“I’ve always been familiar with the Flynn in terms of it being this theater, this place, this space,” says Wanda Heading-Grant, Vice President of Human Resources, Diversity, and Multicultural Affairs at UVM, “but I never expected I’d become so intimately involved.”
Heading-Grant’s history with the Flynn goes back many years and has cycled through several phases: she was chair/coordinator/performer at the annual Gospel Fest, which was held at the Flynn for a number of years; she served on the Flynn board; and she now oversees key collaborative projects between UVM and the Flynn.

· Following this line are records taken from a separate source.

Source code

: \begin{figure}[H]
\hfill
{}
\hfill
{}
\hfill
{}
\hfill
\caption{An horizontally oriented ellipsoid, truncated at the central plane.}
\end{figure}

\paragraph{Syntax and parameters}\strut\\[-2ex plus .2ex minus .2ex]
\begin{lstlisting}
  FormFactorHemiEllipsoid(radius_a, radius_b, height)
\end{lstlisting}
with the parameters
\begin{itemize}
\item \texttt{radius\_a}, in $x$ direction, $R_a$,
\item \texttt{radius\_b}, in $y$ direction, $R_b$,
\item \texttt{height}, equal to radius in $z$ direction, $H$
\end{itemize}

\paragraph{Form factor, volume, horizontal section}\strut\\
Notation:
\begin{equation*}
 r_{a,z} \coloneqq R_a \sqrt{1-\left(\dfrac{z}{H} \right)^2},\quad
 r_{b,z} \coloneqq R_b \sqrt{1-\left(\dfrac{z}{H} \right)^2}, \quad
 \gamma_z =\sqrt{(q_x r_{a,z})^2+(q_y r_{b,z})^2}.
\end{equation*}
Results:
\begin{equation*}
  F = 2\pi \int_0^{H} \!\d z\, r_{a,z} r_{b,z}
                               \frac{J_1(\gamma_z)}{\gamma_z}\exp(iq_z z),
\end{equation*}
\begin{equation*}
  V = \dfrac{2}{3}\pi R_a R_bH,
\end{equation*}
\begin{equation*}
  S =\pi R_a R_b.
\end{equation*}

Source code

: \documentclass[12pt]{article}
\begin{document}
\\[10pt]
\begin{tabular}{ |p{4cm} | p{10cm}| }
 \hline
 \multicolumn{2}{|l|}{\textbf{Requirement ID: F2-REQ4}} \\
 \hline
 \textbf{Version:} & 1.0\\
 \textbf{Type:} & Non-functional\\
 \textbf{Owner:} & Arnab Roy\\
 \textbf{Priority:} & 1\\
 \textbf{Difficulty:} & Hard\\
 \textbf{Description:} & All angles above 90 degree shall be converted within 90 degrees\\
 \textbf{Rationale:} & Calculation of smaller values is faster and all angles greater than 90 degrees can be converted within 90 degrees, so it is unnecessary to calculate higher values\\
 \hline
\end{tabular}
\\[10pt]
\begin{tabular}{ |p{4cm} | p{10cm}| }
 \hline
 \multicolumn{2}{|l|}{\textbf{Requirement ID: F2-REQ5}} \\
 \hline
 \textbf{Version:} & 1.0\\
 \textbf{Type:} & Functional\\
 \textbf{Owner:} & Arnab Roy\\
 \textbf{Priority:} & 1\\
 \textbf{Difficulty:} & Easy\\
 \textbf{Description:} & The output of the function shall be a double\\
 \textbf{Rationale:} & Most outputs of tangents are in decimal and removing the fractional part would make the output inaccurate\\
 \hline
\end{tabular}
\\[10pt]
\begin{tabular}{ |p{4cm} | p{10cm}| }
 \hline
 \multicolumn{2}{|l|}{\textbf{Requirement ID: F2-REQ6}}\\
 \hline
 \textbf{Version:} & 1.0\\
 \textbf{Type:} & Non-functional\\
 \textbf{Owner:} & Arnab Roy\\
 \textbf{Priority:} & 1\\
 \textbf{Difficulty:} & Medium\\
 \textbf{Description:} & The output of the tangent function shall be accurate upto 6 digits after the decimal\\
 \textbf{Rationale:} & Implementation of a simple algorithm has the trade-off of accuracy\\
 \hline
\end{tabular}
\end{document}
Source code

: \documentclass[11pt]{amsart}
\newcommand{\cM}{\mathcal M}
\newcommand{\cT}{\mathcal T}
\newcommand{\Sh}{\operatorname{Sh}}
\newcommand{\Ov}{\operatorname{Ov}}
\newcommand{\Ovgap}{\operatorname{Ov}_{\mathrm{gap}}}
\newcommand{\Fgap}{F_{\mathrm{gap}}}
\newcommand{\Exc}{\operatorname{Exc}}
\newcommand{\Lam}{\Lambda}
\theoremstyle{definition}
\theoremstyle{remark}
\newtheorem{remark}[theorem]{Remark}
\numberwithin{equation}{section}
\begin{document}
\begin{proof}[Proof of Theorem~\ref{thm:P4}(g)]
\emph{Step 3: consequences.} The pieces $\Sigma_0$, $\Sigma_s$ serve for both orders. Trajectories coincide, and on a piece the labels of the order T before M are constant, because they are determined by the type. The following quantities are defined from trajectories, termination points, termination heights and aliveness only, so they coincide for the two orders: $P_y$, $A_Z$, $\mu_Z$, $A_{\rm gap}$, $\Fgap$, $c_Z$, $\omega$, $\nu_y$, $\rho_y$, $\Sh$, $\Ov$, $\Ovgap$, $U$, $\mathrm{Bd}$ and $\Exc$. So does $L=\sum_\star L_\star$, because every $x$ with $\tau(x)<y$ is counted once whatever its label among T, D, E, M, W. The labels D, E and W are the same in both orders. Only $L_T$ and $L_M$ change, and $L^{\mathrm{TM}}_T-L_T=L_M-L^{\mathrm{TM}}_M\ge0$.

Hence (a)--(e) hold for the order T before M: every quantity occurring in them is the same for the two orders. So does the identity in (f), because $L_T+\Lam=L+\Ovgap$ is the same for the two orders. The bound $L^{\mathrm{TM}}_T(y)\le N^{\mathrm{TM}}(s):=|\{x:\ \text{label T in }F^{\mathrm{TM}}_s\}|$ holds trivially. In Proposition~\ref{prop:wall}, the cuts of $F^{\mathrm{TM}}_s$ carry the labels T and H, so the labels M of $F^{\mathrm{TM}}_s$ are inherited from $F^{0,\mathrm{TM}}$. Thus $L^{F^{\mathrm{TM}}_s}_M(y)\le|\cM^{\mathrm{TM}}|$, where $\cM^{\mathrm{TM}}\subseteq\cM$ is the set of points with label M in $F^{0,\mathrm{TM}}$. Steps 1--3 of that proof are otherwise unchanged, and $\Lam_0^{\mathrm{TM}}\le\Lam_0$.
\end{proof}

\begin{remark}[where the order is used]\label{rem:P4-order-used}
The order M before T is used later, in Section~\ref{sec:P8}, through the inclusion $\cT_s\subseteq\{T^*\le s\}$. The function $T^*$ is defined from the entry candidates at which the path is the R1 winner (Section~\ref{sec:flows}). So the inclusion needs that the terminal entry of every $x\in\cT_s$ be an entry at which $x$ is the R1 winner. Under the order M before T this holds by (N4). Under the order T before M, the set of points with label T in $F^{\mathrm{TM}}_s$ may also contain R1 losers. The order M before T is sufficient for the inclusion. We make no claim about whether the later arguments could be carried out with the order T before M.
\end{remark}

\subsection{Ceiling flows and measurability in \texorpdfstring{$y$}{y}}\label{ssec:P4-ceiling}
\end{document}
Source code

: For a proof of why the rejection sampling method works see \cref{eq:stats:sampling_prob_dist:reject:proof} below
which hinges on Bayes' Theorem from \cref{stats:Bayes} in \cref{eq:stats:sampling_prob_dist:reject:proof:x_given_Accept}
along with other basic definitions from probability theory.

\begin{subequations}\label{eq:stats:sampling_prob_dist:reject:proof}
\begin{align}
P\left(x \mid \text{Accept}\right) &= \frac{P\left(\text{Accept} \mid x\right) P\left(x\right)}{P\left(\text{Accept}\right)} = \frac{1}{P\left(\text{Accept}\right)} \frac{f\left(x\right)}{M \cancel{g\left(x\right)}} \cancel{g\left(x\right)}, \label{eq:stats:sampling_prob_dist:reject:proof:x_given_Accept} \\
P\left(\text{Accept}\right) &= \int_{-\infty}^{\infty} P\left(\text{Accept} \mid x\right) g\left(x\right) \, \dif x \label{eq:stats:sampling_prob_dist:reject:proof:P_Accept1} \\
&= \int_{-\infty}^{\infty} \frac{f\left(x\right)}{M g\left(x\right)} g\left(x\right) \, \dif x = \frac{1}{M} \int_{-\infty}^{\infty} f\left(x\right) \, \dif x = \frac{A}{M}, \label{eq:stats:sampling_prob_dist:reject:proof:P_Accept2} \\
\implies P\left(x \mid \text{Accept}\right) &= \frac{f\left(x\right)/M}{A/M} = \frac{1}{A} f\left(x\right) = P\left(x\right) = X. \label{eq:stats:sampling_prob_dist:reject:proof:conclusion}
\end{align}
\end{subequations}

“When I became chief diversity officer, the university had a relationship with the Flynn called the UVM Diversity Partnership, and I took that over,” she says. This program offers discounted tickets for students, faculty, and staff for a selection of shows each season, handpicked by Heading-Grant from the Flynn season. “I want to be able to open the doors to faculty, staff, and students who enjoy the arts, as well as those who have never been introduced to it, and use the arts to tell a story around social justice and equity.”

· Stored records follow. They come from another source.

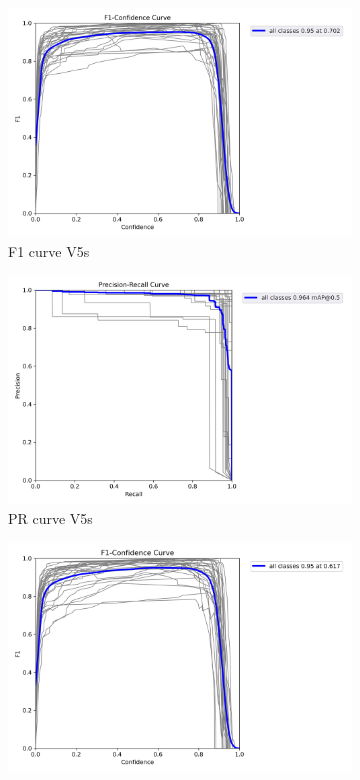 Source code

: \documentclass[letterpaper,11pt]{report}
\begin{document}
\begin{figure}[h!]
    \centering
    \begin{subfigure}[t]{0.4\textwidth}
        \centering
        \includegraphics[width=\textwidth]{F1_curve_v5s.png}
        \caption{F1 curve V5s}
        \label{fig:image1}
    \end{subfigure}
    \hfill
    \begin{subfigure}[t]{0.4\textwidth}
        \centering
        \includegraphics[width=\textwidth]{PR_curve_v5s.png}
        \caption{PR curve V5s}
        \label{fig:image2}
    \end{subfigure}
    \hfill
    \begin{subfigure}[t]{0.4\textwidth}
        \centering
        \includegraphics[width=\textwidth]{F1_curve_v5x.png}

\end{subfigure}
\end{figure}
\end{document}
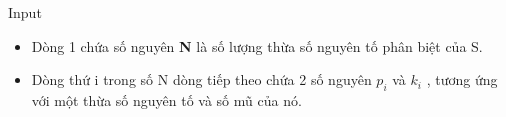 Input  
\begin{itemize}
	\item     Dòng 1 chứa số nguyên    \textbf{     N    }    là số lượng thừa số nguyên tố phân biệt của S.   
	\item     Dòng thứ i trong số N dòng tiếp theo chứa 2 số nguyên    \textbf{     $p_{i}$}    và    \textbf{     $k_{i}$}    , tương ứng với một thừa số nguyên tố và số mũ của nó.   
\end{itemize}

This partnership parlayed into another venture, in conjunction with UVM’s annual Martin Luther King, Jr. Education and Learning Series, held each January. “We started working with the Flynn to really choose presentations that complement what we are doing for MLK. That partnership and that connection has been phenomenal.”
This year’s performance is Damien Sneed’s We Shall Overcome on Wednesday, January 22. Showcasing a repertoire of African-American music traditions that electrified generations of civil rights activists, this production ties together traditional and modern gospel, classical, jazz, Broadway, and spirituals, all interwoven with excerpts from Dr. King’s speeches. “We want the audience taken to a space where they can reflect, dream, think, be inspired, or encouraged by the message that’s being given around Dr. King’s legacies and principles.” She also wants these events to be catalysts, for people to feel like “they got something that they didn’t know, hadn’t heard before, or they got clarity. They can take it and apply it to their life and to their work out in our world.”

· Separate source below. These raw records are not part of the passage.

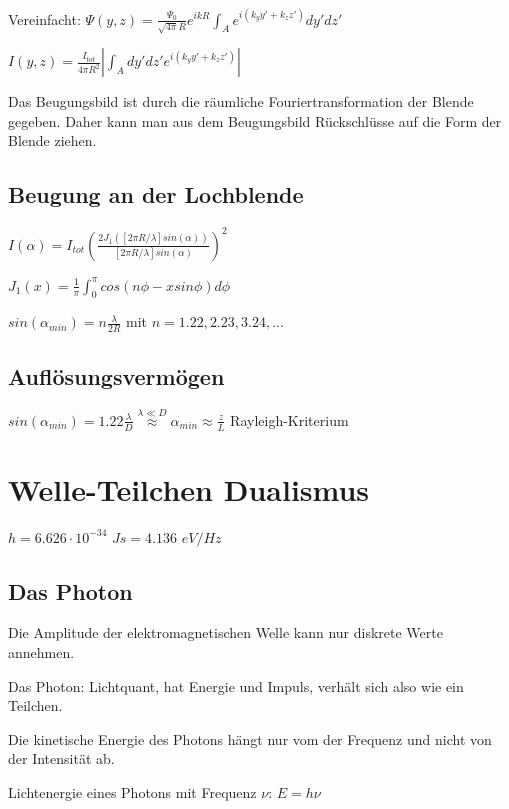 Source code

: \documentclass[10pt,a4paper]{scrartcl}
\begin{document}
\begin{multicols*}{3}
	Vereinfacht: $\Psi(y,z)=\frac{\Psi_0}{\sqrt{4\pi}R}e^{ikR}\int_A{e^{i(k_yy'+k_zz')}dy'dz'}$
	
	
	$I(y,z) = \frac{I_{tot}}{4\pi R^2}|\int_A{dy'dz'e^{i(k_yy'+k_zz')}}|$
	
	\dahe Das Beugungsbild ist durch die räumliche Fouriertransformation der Blende gegeben. Daher kann man aus dem Beugungsbild Rückschlüsse auf die Form der Blende ziehen.	
	
	\subsection{Beugung an der Lochblende}
	
	$I(\alpha)=I_{tot}(\frac{2J_1([2\pi R/\lambda]sin(\alpha))}{[2\pi R/\lambda]sin(\alpha)})^2$ 
	
	
	$J_1(x)=\frac{1}{\pi}\int_0^\pi{cos(n\phi-xsin\phi)d\phi}$
	
	$sin(\alpha_{min})=n\frac{\lambda}{2R}$ \hfill mit $n=1.22,2.23,3.24,...$
	
	\subsection{Auflösungsvermögen}
	
	$sin(\alpha_{min})=1.22\frac{\lambda}{D}\overset{\lambda\ll D}{\approx}\alpha_{min}\approx \frac{z}{L}$ \hfill Rayleigh-Kriterium
	
	\section{Welle-Teilchen Dualismus}
	
	$h = 6.626\cdot 10^{-34}$ $Js=4.136$ $eV/Hz$
		
	\subsection{Das Photon}

	Die Amplitude der elektromagnetischen Welle kann nur diskrete Werte annehmen.

	Das Photon: Lichtquant, hat Energie und Impuls, verhält sich also wie ein Teilchen.
	
	Die kinetische Energie des Photons hängt nur vom der Frequenz und nicht von der Intensität ab.

	Lichtenergie eines Photons mit Frequenz $\nu$: $E = h\nu$
	

\end{multicols*}
\end{document}
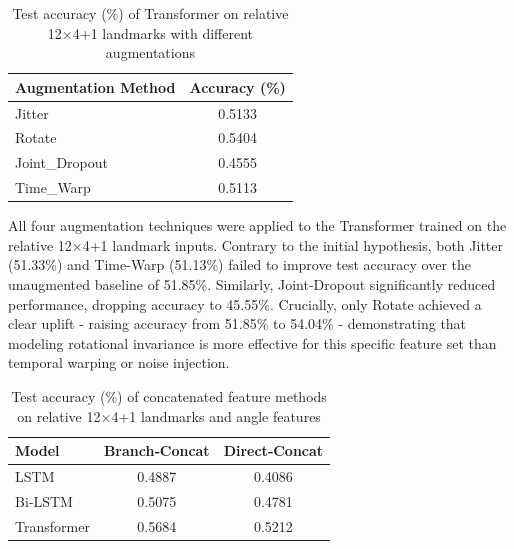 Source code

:\documentclass[journal,onecolumn, 11pt]{IEEEtran}
\begin{document}
\begin{table}[H]
\centering
\caption{Test accuracy (\%) of Transformer on relative 12$\times$4+1 landmarks with different augmentations}
\label{tab:augmentation-results}
\begin{tabular}{l c}
\hline
\textbf{Augmentation Method} & \textbf{Accuracy (\%)} \\
\hline
Jitter                       & 0.5133                 \\
Rotate                       & 0.5404                \\
Joint\_Dropout          & 0.4555                 \\
Time\_Warp                & 0.5113                 \\
\hline
\end{tabular}
\end{table}

All four augmentation techniques were applied to the Transformer trained on the relative 12$\times$4+1 landmark inputs. Contrary to the initial hypothesis, both Jitter (51.33\%) and Time-Warp (51.13\%) failed to improve test accuracy over the unaugmented baseline of 51.85\%. Similarly, Joint-Dropout significantly reduced performance, dropping accuracy to 45.55\%. Crucially, only Rotate achieved a clear uplift - raising accuracy from 51.85\% to 54.04\% - demonstrating that modeling rotational invariance is more effective for this specific feature set than temporal warping or noise injection.

\begin{table}[H]
\centering
\caption{Test accuracy (\%) of concatenated feature methods on relative 12$\times$4+1 landmarks and angle features}
\label{tab:concat-results}
\begin{tabular}{l c c}
\hline
\textbf{Model}    & \textbf{Branch‐Concat} & \textbf{Direct‐Concat} \\
\hline
LSTM              & 0.4887                 & 0.4086                 \\
Bi‐LSTM           & 0.5075                 & 0.4781                 \\
Transformer   & 0.5684                 & 0.5212                 \\
\hline
\end{tabular}
\end{table}
\end{document}
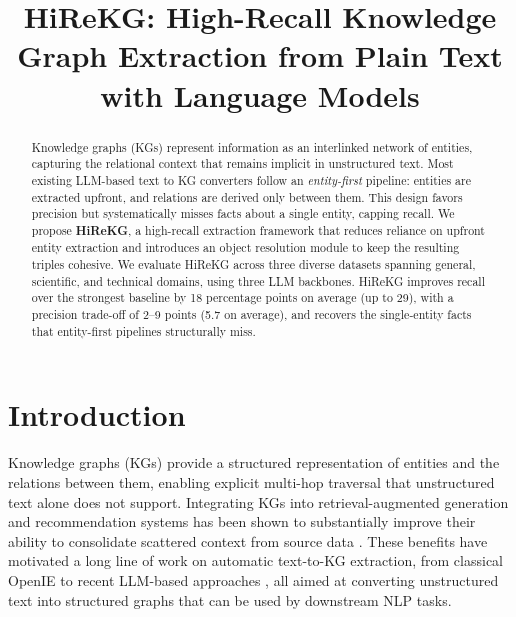 \documentclass[11pt]{article}
\title{HiReKG: High-Recall Knowledge Graph Extraction from Plain Text with Language Models}
\begin{document}
\maketitle 
\begin{abstract}
    Knowledge graphs (KGs) represent information as an interlinked network of entities, capturing the relational context that remains implicit in unstructured text. Most existing LLM-based text to KG converters follow an \emph{entity-first} pipeline: entities are extracted upfront, and relations are derived only between them. This design favors precision but systematically misses facts about a single entity, capping recall. We propose \textbf{HiReKG}, a high-recall extraction framework that reduces reliance on upfront entity extraction and introduces an object resolution module to keep the resulting triples cohesive. We evaluate HiReKG across three diverse datasets spanning general, scientific, and technical domains, using three LLM backbones. HiReKG improves recall over the strongest baseline by 18 percentage points on average (up to 29), with a precision trade-off of 2--9 points (5.7 on average), and recovers the single-entity facts that entity-first pipelines structurally miss.
\end{abstract}

\section{Introduction}
\label{sec:introduction}

Knowledge graphs (KGs) provide a structured representation of entities and the relations between them, enabling explicit multi-hop traversal that unstructured text alone does not support. Integrating KGs into retrieval-augmented generation and recommendation systems has been shown to substantially improve their ability to consolidate scattered context from source data \citep{llm-kg-emnlp-survey, recommendation_kg, text_summarization_kg}. These benefits have motivated a long line of work on automatic text-to-KG extraction, from classical OpenIE \citep{openie} to recent LLM-based approaches \citep{kg-llm-survey-arxiv}, all aimed at converting unstructured text into structured graphs that can be used by downstream NLP tasks.

\end{document}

Heading-Grant has steered many attention-grabbing changes at UVM, but she cites two accomplishments in particular that stand out. The first is the Blackboard Jungle Symposium, a professional development program going into its 13th year that has expanded exponentially—in scope and participation. “It became a lot about having courageous conversation, navigating conversations in the classroom; it became about curriculum transformation,” she says. “And we try to make it a community affair; to get people pumped up and inspired.” Secondly, Heading-Grant speaks passionately about her involvement in the creation of the Andrew Harris Commons at UVM, dedicated in 2018 to the university’s first African-American graduate. “That Andrew Harris Commons is like a legacy,” she says, “I’m really happy to be able to be part of the creation of this space for a man who, if you’re familiar with Ralph Ellison’s book Invisible Man, that’s what I think of Andrew Harris. He wasn’t seen as a person when he was here, and part of this journey that I and others are taking around him is to make sure he’s visible, that he’s seen.”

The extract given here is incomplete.